[Proposal] Untagged Variants for ReScript

I really like this, it definitely solves a pain point for bindings.

One note: using
Symbol.toStringTag may end up being easier to extend than instanceof and/or typeof, (for example DOM prototype elements implement this according to MDN) in addition to being a more “modern” API.

Any idea about performance implications? This could turn out useful for half complex values, but perhaps not for the current values, and complex ones. E.g. it can’t be used to determine the shape of objects.

I didn’t before you asked but it looks like a simple case is quite a bit slower (~96% on my iPad) unfortunately

Perhaps not all that surprising if v8 actually has to perform the function call as it can be overridden in user code.

1 Like

Not frequently, but it happened once to me when I’m trying to port my MessagePack encoder into ReScript.

I expect the same thing to happen when I do something similar like CBOR or PackStream.

Or it might be useful when using class-based polymorphism, such as classifying the Error instance.

My first impression is that this seems like an overly complex feature with too many edge cases that doesn’t align very well with rescript’s existing type system. And it might be a good idea to first introduce it in a more limited form, with simpler and clearer boundaries. Such as just covering a limited set of primitives at first. It looks it could be quite useful for interop though, especially by making nullable types more intuitive, and generalizing that concept forms a natural path of progression for learning.

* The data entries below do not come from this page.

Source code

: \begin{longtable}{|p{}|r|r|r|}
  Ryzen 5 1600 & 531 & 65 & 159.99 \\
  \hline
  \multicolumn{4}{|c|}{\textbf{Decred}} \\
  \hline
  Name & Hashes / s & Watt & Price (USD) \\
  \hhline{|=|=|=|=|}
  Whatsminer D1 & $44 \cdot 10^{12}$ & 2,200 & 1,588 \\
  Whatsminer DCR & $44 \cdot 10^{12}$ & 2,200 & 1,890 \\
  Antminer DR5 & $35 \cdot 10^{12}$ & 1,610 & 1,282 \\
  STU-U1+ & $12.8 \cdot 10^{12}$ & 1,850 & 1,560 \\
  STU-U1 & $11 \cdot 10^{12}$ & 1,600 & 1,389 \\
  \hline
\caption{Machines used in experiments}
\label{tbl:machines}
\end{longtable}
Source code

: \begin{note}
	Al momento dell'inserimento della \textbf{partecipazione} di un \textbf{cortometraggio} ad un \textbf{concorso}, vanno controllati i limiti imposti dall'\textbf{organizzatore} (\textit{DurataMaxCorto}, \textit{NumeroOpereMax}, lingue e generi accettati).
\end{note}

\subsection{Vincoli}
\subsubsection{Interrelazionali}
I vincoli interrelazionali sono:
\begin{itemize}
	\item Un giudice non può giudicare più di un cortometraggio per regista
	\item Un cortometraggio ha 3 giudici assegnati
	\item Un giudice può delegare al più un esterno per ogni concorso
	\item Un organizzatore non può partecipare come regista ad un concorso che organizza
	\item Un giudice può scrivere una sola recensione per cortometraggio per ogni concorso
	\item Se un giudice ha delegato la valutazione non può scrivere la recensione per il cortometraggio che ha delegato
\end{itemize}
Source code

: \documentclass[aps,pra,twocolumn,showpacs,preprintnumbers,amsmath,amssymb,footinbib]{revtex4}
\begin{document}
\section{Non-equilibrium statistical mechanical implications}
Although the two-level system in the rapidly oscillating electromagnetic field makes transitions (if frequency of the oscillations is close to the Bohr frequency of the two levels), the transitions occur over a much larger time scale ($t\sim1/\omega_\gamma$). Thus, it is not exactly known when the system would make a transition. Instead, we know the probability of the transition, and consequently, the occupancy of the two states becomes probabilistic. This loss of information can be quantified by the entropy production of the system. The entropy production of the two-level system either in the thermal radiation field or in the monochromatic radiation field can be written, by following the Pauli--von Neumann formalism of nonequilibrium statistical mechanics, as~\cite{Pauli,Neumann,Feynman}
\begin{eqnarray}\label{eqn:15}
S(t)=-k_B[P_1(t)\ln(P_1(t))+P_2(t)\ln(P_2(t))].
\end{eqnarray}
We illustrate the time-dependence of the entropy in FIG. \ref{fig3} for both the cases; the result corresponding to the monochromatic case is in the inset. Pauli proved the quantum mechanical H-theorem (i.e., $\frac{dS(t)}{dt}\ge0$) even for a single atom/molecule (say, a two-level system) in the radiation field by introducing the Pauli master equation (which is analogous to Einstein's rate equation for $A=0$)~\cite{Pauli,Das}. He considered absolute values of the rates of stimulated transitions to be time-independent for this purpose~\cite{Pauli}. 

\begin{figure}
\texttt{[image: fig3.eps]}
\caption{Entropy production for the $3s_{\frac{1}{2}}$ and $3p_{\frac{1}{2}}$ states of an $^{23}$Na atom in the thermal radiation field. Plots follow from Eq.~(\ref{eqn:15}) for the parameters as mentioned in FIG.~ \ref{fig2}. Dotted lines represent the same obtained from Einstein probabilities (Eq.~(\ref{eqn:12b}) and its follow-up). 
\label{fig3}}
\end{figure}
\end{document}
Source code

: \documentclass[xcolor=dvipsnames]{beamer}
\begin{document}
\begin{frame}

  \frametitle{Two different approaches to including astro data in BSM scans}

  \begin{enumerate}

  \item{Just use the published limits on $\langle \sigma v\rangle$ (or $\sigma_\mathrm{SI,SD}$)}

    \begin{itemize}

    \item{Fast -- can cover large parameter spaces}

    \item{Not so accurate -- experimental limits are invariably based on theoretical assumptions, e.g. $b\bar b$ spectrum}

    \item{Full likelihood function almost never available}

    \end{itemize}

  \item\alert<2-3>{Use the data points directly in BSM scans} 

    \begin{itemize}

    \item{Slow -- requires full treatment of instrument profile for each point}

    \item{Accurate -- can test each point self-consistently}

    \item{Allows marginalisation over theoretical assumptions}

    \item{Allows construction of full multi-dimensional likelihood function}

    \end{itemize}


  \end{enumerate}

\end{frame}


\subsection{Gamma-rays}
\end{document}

Without considering technical feasibility too much, I think my ideal design would be something along the lines of this:

// structural type definition
type t<'a> = [
  // keywords
  | null
  | undefined
  | unknown

  // literals
  | 42
  | "foo"

  // primitive types
  | #:string
  | #:number
  | #:bool

  // regular tagged union constructors
  | #ok('a) // compiles to { kind: "ok", ... }

  // possible extensions
  | #:instance<Error: Error.t> // will match `instanceof Error` and refine as `Error.t`
]
// pattern matching
switch x {
  // keywords
  | null => ...
  | undefined => ...
  | unknown => ... // refines `x` to built-in `unknown` type

  // literals
  | 42 => ... // this would match exact literal constructors, as well as `#:number`
  | "foo" => ... // this would match exact literal constructors, as well as `#:string`

  // primitive types
  | #:string => ... // `x` here might be refined to be of type string to be used directly
  | #:number as n => ... // or a new binding `n` of type `float` could be introduced using `as`
  | #:bool => ...

  // regular tagged union constructors
  | #ok("foo") => ... // nested pattern matching on contained values

  // possible extensions
  | #:instance<Error> as error => ... // `error` refined to `Error.t`
}

One of the design goals has been to not introduce new syntactic constructs.
The proposal used to add a single character to the language. Now it adds zero.

1 Like

I already miss the feature. It will make working with polymorphic values more convenient.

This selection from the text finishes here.